1) Case Blue. Reason: Very new game. Also, I am on the fence as to whether or not I will actually play this and am considering leaving it in mint condition to improve it's value should I decide to sell it once they are OOP.

2) A Frozen Hell. Reason: Fairly new game. I've heard rumors that MMP considers this a bit of a flawed gem, and may redo the design. If that's the case, I'd rather keep it intact for sale, even at a relatively low price, and clip the newer version. I'm also not sure that TCS is for me.

3) Flight Leader. Reason: Fairly new game (for me, got it used from Mike). Older AH game, so it will require a lot more work than newer games with trimming the dust off the sides.

4) Empire of the Rising Sun. Reason: Wasn't certain this would ever see playing time, plus it's 90's AH so will require a bit of trimming. Now that A World At War is OOP, I may decide to keep this one, and thus it will get trimmed.

5) Imperium Romanum II. Reason: Weird West End Games counters that are very thin, almost like clipping paper. Not sure this will ever see play - it's more a study than a game, albeit a very good one.

Wow. Five games out of at least 100 that use cardboard counters. Almost certainly something over 50,000 counters clipped, perhaps up to 100,000. Of course, that's over several years - I didn't do them all over a weekend! And I'm guessing that most of you don't have collections that are nearly as large.

Am I crazy? You tell me. To my mind, I'm improving my enjoyment of a hobby that many of you share and that I've had for my entire adult life. It feeds that compulsive part of my psyche that wants to instill order on a chaotic world. It hurts no one, and costs nothing extra for me to do other than time. About the only negative is that on occasion I find myself wishing I had some counters to clip, which may explain why I own so many Panzer Grenadier games.

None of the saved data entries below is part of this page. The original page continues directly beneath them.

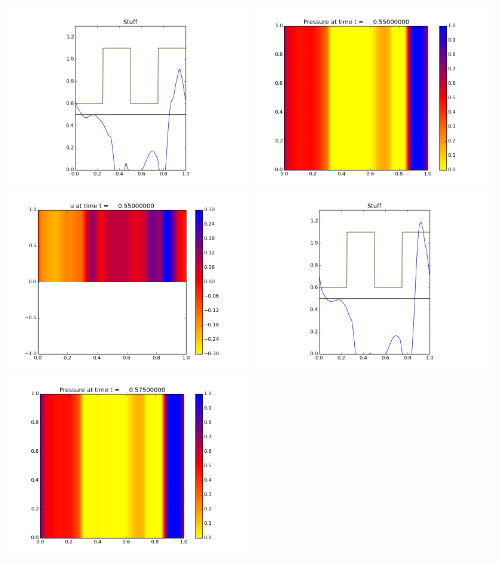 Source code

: \documentclass[11pt]{article}
\begin{document}
\vskip 10pt 
\includegraphics[width=0.475\textwidth]{frame0021fig3.png}
\vskip 10pt 
\includegraphics[width=0.475\textwidth]{frame0022fig0.png}
\includegraphics[width=0.475\textwidth]{frame0022fig1.png}
\vskip 10pt 
\includegraphics[width=0.475\textwidth]{frame0022fig3.png}
\vskip 10pt 
\includegraphics[width=0.475\textwidth]{frame0023fig0.png}
\end{document}
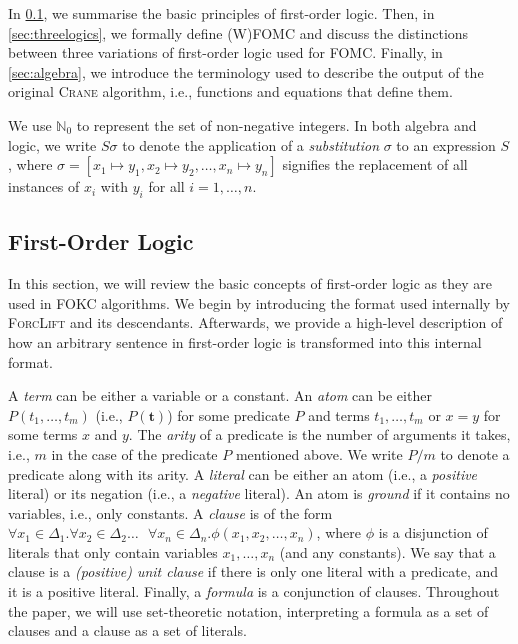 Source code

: \documentclass[a4paper,UKenglish,cleveref, autoref, thm-restate]{lipics-v2021}
\begin{document}

In \cref{sec:logic}, we summarise the basic principles of first-order logic.
Then, in \cref{sec:threelogics}, we formally define (W)FOMC and discuss the
distinctions between three variations of first-order logic used for FOMC.\@
Finally, in \cref{sec:algebra}, we introduce the terminology used to describe
the output of the original \textsc{Crane} algorithm, i.e., functions and
equations that define them.

We use $\mathbb{N}_{0}$ to represent the set of non-negative integers. In both
algebra and logic, we write $S\sigma$ to denote the application of a
\emph{substitution} $\sigma$ to an expression $S$, where
$\sigma = [x_{1} \mapsto y_{1}, x_{2} \mapsto y_{2}, \dots, x_{n} \mapsto y_{n}]$
signifies the replacement of all instances of $x_{i}$ with $y_{i}$ for all
$i = 1, \dots, n$.

\subsection{First-Order Logic}\label{sec:logic}

In this section, we will review the basic concepts of first-order logic as they
are used in FOKC algorithms. We begin by introducing the format used internally
by \textsc{ForcLift} and its descendants. Afterwards, we provide a high-level
description of how an arbitrary sentence in first-order logic is transformed
into this internal format.

A \emph{term} can be either a variable or a constant. An \emph{atom} can be
either $P(t_{1}, \dots, t_{m})$ (i.e., $P(\mathbf{t})$) for some predicate $P$
and terms $t_{1}, \dots, t_{m}$ or $x=y$ for some terms $x$ and $y$. The
\emph{arity} of a predicate is the number of arguments it takes, i.e., $m$ in
the case of the predicate $P$ mentioned above. We write $P/m$ to denote a
predicate along with its arity. A \emph{literal} can be either an atom (i.e., a
\emph{positive} literal) or its negation (i.e., a \emph{negative} literal). An
atom is \emph{ground} if it contains no variables, i.e., only constants. A
\emph{clause} is of the form $\forall x_{1} \in \Delta_{1}\text{.
}\forall x_{2} \in \Delta_{2}\dots\text{ }\forall x_{n} \in \Delta_{n}\text{.
}\phi(x_{1}, x_{2}, \dots, x_{n})$, where $\phi$ is a disjunction of literals
that only contain variables $x_{1}, \dots, x_{n}$ (and any constants). We say
that a clause is a \emph{(positive) unit clause} if there is only one literal
with a predicate, and it is a positive literal. Finally, a \emph{formula} is a
conjunction of clauses. Throughout the paper, we will use set-theoretic
notation, interpreting a formula as a set of clauses and a clause as a set of
literals.
\end{document}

Do I think you should clip your counters? If I'm going to play with your copy of the game, perhaps a little. But in the long run, as with so many other things, it's all about whether you consider it a good use of your time. Me, I've got a lot of time and the payoff is well worth it, especially considering that if I were watching Daily Show and *not* clipping, I'd still have spent the same amount of time. So if you want to buy a jig and have perfectly clipped counters, go right ahead. I just don't see it as necessary if what you want are easily manipulated counters in a high density game. Hopefully these tips will give you some of the benefit of the years of experimentation I've done with counter modification without the experimentation, although I'm sure you'll want to do a little yourself to find the sweet spot.

Happy clipping.


Mike said...

Hmmm, who would have thought there was so much to say about clipping counters! :)

> on occasion I find myself wishing I had some counters to clip

Dude, I can _so_ hook you up there!

Dug said...

One thing I didn't mention - clipping other people's counters, or having other people clip yours, is just wrong. It's like having someone put on your socks. I did a few counters for someone once, and never again.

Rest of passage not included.